Description of the task:
Copy the records below line by line and word for word, from the very first line through the line with "This basic usage", omitting each picture.
______
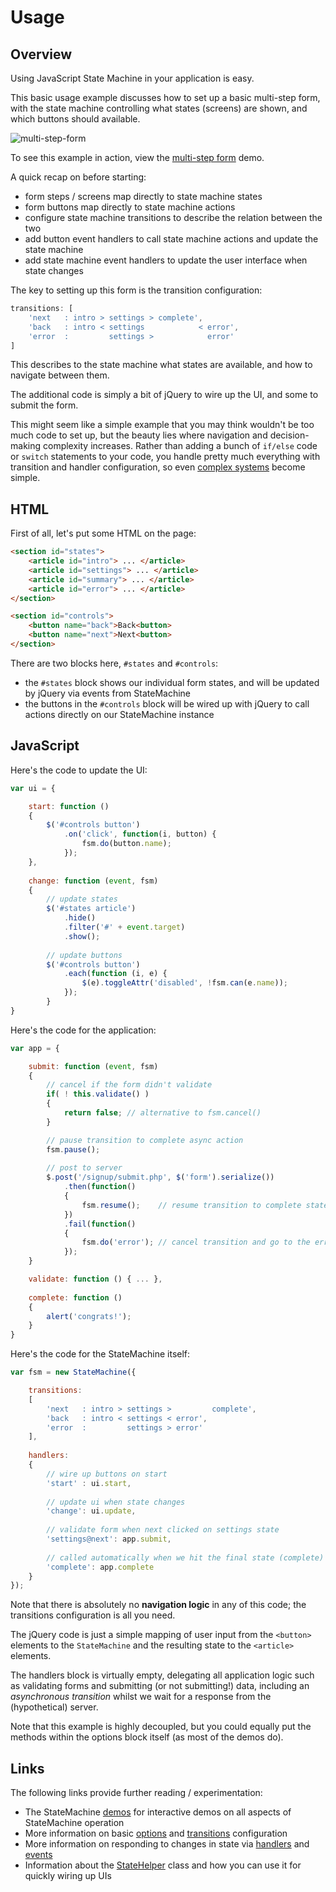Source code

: # Usage

## Overview

Using JavaScript State Machine in your application is easy. 

This basic usage example discusses how to set up a basic multi-step form, with the state machine controlling what states (screens) are shown, and which buttons should available.

![multi-step-form](https://cloud.githubusercontent.com/assets/132681/20497487/4590265e-b021-11e6-95f4-44c878615c57.png)

To see this example in action, view the [multi-step form](http://statemachine.davestewart.io/html/examples/systems/sign-up.html) demo.

A quick recap on before starting:

- form steps / screens map directly to state machine states
- form buttons map directly to state machine actions
- configure state machine transitions to describe the relation between the two
- add button event handlers to call state machine actions and update the state machine
- add state machine event handlers to update the user interface when state changes

The key to setting up this form is the transition configuration:

```javascript
transitions: [
    'next   : intro > settings > complete',
    'back   : intro < settings            < error',
    'error  :         settings >            error'
]
```

This describes to the state machine what states are available, and how to navigate between them.

The additional code is simply a bit of jQuery to wire up the UI, and some to submit the form.

This might seem like a simple example that you may think wouldn't be too much code to set up, but the beauty lies where navigation and decision-making complexity increases. Rather than adding a bunch of `if/else` code or `switch` statements to your code, you handle pretty much everything with transition and handler configuration, so even [complex systems](http://statemachine.davestewart.io) become simple.

## HTML

First of all, let's put some HTML on the page: 

```html
<section id="states">
    <article id="intro"> ... </article>
    <article id="settings"> ... </article>
    <article id="summary"> ... </article>
    <article id="error"> ... </article>
</section>

<section id="controls">
    <button name="back">Back<button>
    <button name="next">Next<button>
</section>
```
    
There are two blocks here, `#states` and `#controls`: 

- the `#states` block shows our individual form states, and will be updated by jQuery via events from StateMachine
- the buttons in the `#controls` block will be wired up with jQuery to call actions directly on our StateMachine instance

## JavaScript

Here's the code to update the UI:

```javascript
var ui = {

    start: function () 
    {
        $('#controls button')
            .on('click', function(i, button) {
                fsm.do(button.name);
            });
    },
    
    change: function (event, fsm) 
    {
        // update states
        $('#states article')
            .hide()
            .filter('#' + event.target)
            .show();
    
        // update buttons
        $('#controls button')
            .each(function (i, e) {
                $(e).toggleAttr('disabled', !fsm.can(e.name));  
            });
        }
}
```

Here's the code for the application:

```javascript
var app = {

    submit: function (event, fsm) 
    {
        // cancel if the form didn't validate
        if( ! this.validate() ) 
        {
            return false; // alternative to fsm.cancel()
        }

        // pause transition to complete async action
        fsm.pause();
        
        // post to server
        $.post('/signup/submit.php', $('form').serialize())
            .then(function() 
            {
                fsm.resume();    // resume transition to complete state
            })
            .fail(function() 
            {
                fsm.do('error'); // cancel transition and go to the error state
            });
    }

    validate: function () { ... },
    
    complete: function ()
    {
        alert('congrats!');
    }
}
```

Here's the code for the StateMachine itself:

```javascript
var fsm = new StateMachine({

    transitions: 
    [
        'next   : intro > settings >         complete',
        'back   : intro < settings < error',
        'error  :         settings > error'
    ],
    
    handlers: 
    {
        // wire up buttons on start
        'start' : ui.start,
        
        // update ui when state changes
        'change': ui.update,
        
        // validate form when next clicked on settings state
        'settings@next': app.submit,
        
        // called automatically when we hit the final state (complete)
        'complete': app.complete
    }
});
```
Note that there is absolutely no **navigation logic** in any of this code; the transitions configuration is all you need.  

The jQuery code is just a simple mapping of user input from the `<button>` elements to the `StateMachine` and the resulting state to the `<article>` elements.

The handlers block is virtually empty, delegating all application logic such as validating forms and submitting (or not submitting!) data, including an *asynchronous transition* whilst we wait for a response from the (hypothetical) server.

Note that this example is highly decoupled, but you could equally put the methods within the options block itself (as most of the demos do).

## Links

The following links provide further reading / experimentation:

- The StateMachine [demos](http://statemachine.davestewart.io) for interactive demos on all aspects of StateMachine operation
- More information on basic [options](../config/options.md) and [transitions](../config/transitions.md) configuration
- More information on responding to changes in state via [handlers](../config/handlers.md) and [events](../api/events) 
- Information about the [StateHelper](http://statemachine.davestewart.io/html/setup/index.html) class and how you can use it for quickly wiring up UIs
______
Result for this exercise:
Source code

: # Usage

## Overview

Using JavaScript State Machine in your application is easy. 

This basic usage example discusses how to set up a basic multi-step form, with the state machine controlling what states (screens) are shown, and which buttons should available.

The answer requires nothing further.